Reproduce every record precisely, leaving no line out.

::::

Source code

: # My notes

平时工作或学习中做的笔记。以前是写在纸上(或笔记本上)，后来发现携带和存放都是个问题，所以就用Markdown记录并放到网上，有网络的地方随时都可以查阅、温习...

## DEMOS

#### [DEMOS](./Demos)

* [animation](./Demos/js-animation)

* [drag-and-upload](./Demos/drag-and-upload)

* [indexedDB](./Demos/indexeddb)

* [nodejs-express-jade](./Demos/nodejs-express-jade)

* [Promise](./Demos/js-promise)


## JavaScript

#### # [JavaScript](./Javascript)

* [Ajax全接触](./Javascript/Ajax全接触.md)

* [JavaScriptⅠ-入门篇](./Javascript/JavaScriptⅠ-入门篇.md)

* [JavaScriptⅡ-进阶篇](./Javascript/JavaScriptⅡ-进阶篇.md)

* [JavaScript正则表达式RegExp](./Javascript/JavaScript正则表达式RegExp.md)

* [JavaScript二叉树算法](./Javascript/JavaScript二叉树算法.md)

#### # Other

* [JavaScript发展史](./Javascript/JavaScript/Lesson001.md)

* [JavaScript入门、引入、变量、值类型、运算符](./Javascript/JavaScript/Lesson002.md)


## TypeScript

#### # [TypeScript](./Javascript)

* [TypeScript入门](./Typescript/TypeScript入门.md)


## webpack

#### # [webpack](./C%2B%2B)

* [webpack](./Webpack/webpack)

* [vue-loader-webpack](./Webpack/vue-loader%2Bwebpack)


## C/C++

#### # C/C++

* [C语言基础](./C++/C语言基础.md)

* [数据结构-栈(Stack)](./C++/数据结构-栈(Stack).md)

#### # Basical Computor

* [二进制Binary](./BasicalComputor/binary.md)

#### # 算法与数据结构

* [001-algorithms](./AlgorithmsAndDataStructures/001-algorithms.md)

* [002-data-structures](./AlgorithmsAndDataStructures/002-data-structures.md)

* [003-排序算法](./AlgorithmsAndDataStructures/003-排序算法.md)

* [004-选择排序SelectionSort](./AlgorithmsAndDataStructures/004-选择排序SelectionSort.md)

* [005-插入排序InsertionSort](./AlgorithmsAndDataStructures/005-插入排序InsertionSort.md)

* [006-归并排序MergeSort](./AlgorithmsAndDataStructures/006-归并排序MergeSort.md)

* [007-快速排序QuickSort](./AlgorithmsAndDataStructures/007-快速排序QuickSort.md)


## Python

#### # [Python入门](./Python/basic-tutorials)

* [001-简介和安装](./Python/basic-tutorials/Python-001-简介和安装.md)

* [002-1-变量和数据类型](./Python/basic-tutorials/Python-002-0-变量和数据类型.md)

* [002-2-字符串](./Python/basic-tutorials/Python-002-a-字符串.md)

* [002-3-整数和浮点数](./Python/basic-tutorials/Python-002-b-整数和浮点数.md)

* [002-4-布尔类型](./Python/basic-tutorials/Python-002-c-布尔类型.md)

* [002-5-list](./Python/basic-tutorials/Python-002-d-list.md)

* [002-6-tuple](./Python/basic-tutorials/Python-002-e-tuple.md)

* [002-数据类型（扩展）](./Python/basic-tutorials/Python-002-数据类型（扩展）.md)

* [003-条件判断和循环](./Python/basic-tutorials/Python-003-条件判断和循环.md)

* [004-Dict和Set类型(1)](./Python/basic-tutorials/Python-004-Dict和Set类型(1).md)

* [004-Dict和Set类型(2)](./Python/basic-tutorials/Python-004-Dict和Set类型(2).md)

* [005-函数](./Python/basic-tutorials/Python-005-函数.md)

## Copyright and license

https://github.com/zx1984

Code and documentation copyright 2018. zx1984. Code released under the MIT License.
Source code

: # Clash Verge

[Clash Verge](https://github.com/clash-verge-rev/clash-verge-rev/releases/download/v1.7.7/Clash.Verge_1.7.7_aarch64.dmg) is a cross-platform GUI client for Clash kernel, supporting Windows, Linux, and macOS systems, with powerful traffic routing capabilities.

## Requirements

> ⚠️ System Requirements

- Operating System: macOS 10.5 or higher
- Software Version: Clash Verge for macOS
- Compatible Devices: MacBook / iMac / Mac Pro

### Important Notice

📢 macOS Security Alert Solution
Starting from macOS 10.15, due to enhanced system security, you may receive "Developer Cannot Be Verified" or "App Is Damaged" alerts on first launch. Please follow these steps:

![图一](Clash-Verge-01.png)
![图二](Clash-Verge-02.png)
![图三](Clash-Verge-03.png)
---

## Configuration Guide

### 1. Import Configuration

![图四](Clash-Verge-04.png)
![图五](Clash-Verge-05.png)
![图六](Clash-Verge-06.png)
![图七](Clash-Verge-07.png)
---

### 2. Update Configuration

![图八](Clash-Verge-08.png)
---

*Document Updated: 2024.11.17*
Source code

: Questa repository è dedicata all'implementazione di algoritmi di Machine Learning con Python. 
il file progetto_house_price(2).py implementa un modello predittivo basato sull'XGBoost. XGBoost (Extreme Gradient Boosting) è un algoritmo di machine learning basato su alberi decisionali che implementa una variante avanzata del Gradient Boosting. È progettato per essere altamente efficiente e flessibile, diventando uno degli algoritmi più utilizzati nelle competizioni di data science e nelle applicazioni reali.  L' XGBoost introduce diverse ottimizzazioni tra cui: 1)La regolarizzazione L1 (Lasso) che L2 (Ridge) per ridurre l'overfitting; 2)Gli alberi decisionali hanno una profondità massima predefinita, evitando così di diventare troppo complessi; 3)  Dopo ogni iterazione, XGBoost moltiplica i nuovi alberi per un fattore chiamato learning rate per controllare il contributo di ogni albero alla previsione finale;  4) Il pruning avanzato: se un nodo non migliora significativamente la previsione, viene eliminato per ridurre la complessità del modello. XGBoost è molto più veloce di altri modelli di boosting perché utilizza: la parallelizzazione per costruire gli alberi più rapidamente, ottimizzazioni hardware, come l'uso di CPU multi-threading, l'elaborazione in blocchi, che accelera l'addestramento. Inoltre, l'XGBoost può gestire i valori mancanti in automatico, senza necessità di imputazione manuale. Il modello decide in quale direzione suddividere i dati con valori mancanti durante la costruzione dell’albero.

::::

PROBLEM SOLUTION:
Source code

: # My notes

平时工作或学习中做的笔记。以前是写在纸上(或笔记本上)，后来发现携带和存放都是个问题，所以就用Markdown记录并放到网上，有网络的地方随时都可以查阅、温习...

## DEMOS

#### [DEMOS](./Demos)

* [animation](./Demos/js-animation)

* [drag-and-upload](./Demos/drag-and-upload)

* [indexedDB](./Demos/indexeddb)

* [nodejs-express-jade](./Demos/nodejs-express-jade)

* [Promise](./Demos/js-promise)


## JavaScript

#### # [JavaScript](./Javascript)

* [Ajax全接触](./Javascript/Ajax全接触.md)

* [JavaScriptⅠ-入门篇](./Javascript/JavaScriptⅠ-入门篇.md)

* [JavaScriptⅡ-进阶篇](./Javascript/JavaScriptⅡ-进阶篇.md)

* [JavaScript正则表达式RegExp](./Javascript/JavaScript正则表达式RegExp.md)

* [JavaScript二叉树算法](./Javascript/JavaScript二叉树算法.md)

#### # Other

* [JavaScript发展史](./Javascript/JavaScript/Lesson001.md)

* [JavaScript入门、引入、变量、值类型、运算符](./Javascript/JavaScript/Lesson002.md)


## TypeScript

#### # [TypeScript](./Javascript)

* [TypeScript入门](./Typescript/TypeScript入门.md)


## webpack

#### # [webpack](./C%2B%2B)

* [webpack](./Webpack/webpack)

* [vue-loader-webpack](./Webpack/vue-loader%2Bwebpack)


## C/C++

#### # C/C++

* [C语言基础](./C++/C语言基础.md)

* [数据结构-栈(Stack)](./C++/数据结构-栈(Stack).md)

#### # Basical Computor

* [二进制Binary](./BasicalComputor/binary.md)

#### # 算法与数据结构

* [001-algorithms](./AlgorithmsAndDataStructures/001-algorithms.md)

* [002-data-structures](./AlgorithmsAndDataStructures/002-data-structures.md)

* [003-排序算法](./AlgorithmsAndDataStructures/003-排序算法.md)

* [004-选择排序SelectionSort](./AlgorithmsAndDataStructures/004-选择排序SelectionSort.md)

* [005-插入排序InsertionSort](./AlgorithmsAndDataStructures/005-插入排序InsertionSort.md)

* [006-归并排序MergeSort](./AlgorithmsAndDataStructures/006-归并排序MergeSort.md)

* [007-快速排序QuickSort](./AlgorithmsAndDataStructures/007-快速排序QuickSort.md)


## Python

#### # [Python入门](./Python/basic-tutorials)

* [001-简介和安装](./Python/basic-tutorials/Python-001-简介和安装.md)

* [002-1-变量和数据类型](./Python/basic-tutorials/Python-002-0-变量和数据类型.md)

* [002-2-字符串](./Python/basic-tutorials/Python-002-a-字符串.md)

* [002-3-整数和浮点数](./Python/basic-tutorials/Python-002-b-整数和浮点数.md)

* [002-4-布尔类型](./Python/basic-tutorials/Python-002-c-布尔类型.md)

* [002-5-list](./Python/basic-tutorials/Python-002-d-list.md)

* [002-6-tuple](./Python/basic-tutorials/Python-002-e-tuple.md)

* [002-数据类型（扩展）](./Python/basic-tutorials/Python-002-数据类型（扩展）.md)

* [003-条件判断和循环](./Python/basic-tutorials/Python-003-条件判断和循环.md)

* [004-Dict和Set类型(1)](./Python/basic-tutorials/Python-004-Dict和Set类型(1).md)

* [004-Dict和Set类型(2)](./Python/basic-tutorials/Python-004-Dict和Set类型(2).md)

* [005-函数](./Python/basic-tutorials/Python-005-函数.md)

## Copyright and license

https://github.com/zx1984

Code and documentation copyright 2018. zx1984. Code released under the MIT License.
Source code

: # Clash Verge

[Clash Verge](https://github.com/clash-verge-rev/clash-verge-rev/releases/download/v1.7.7/Clash.Verge_1.7.7_aarch64.dmg) is a cross-platform GUI client for Clash kernel, supporting Windows, Linux, and macOS systems, with powerful traffic routing capabilities.

## Requirements

> ⚠️ System Requirements

- Operating System: macOS 10.5 or higher
- Software Version: Clash Verge for macOS
- Compatible Devices: MacBook / iMac / Mac Pro

### Important Notice

📢 macOS Security Alert Solution
Starting from macOS 10.15, due to enhanced system security, you may receive "Developer Cannot Be Verified" or "App Is Damaged" alerts on first launch. Please follow these steps:

![图一](Clash-Verge-01.png)
![图二](Clash-Verge-02.png)
![图三](Clash-Verge-03.png)
---

## Configuration Guide

### 1. Import Configuration

![图四](Clash-Verge-04.png)
![图五](Clash-Verge-05.png)
![图六](Clash-Verge-06.png)
![图七](Clash-Verge-07.png)
---

### 2. Update Configuration

![图八](Clash-Verge-08.png)
---

*Document Updated: 2024.11.17*
Source code

: Questa repository è dedicata all'implementazione di algoritmi di Machine Learning con Python. 
il file progetto_house_price(2).py implementa un modello predittivo basato sull'XGBoost. XGBoost (Extreme Gradient Boosting) è un algoritmo di machine learning basato su alberi decisionali che implementa una variante avanzata del Gradient Boosting. È progettato per essere altamente efficiente e flessibile, diventando uno degli algoritmi più utilizzati nelle competizioni di data science e nelle applicazioni reali.  L' XGBoost introduce diverse ottimizzazioni tra cui: 1)La regolarizzazione L1 (Lasso) che L2 (Ridge) per ridurre l'overfitting; 2)Gli alberi decisionali hanno una profondità massima predefinita, evitando così di diventare troppo complessi; 3)  Dopo ogni iterazione, XGBoost moltiplica i nuovi alberi per un fattore chiamato learning rate per controllare il contributo di ogni albero alla previsione finale;  4) Il pruning avanzato: se un nodo non migliora significativamente la previsione, viene eliminato per ridurre la complessità del modello. XGBoost è molto più veloce di altri modelli di boosting perché utilizza: la parallelizzazione per costruire gli alberi più rapidamente, ottimizzazioni hardware, come l'uso di CPU multi-threading, l'elaborazione in blocchi, che accelera l'addestramento. Inoltre, l'XGBoost può gestire i valori mancanti in automatico, senza necessità di imputazione manuale. Il modello decide in quale direzione suddividere i dati con valori mancanti durante la costruzione dell’albero.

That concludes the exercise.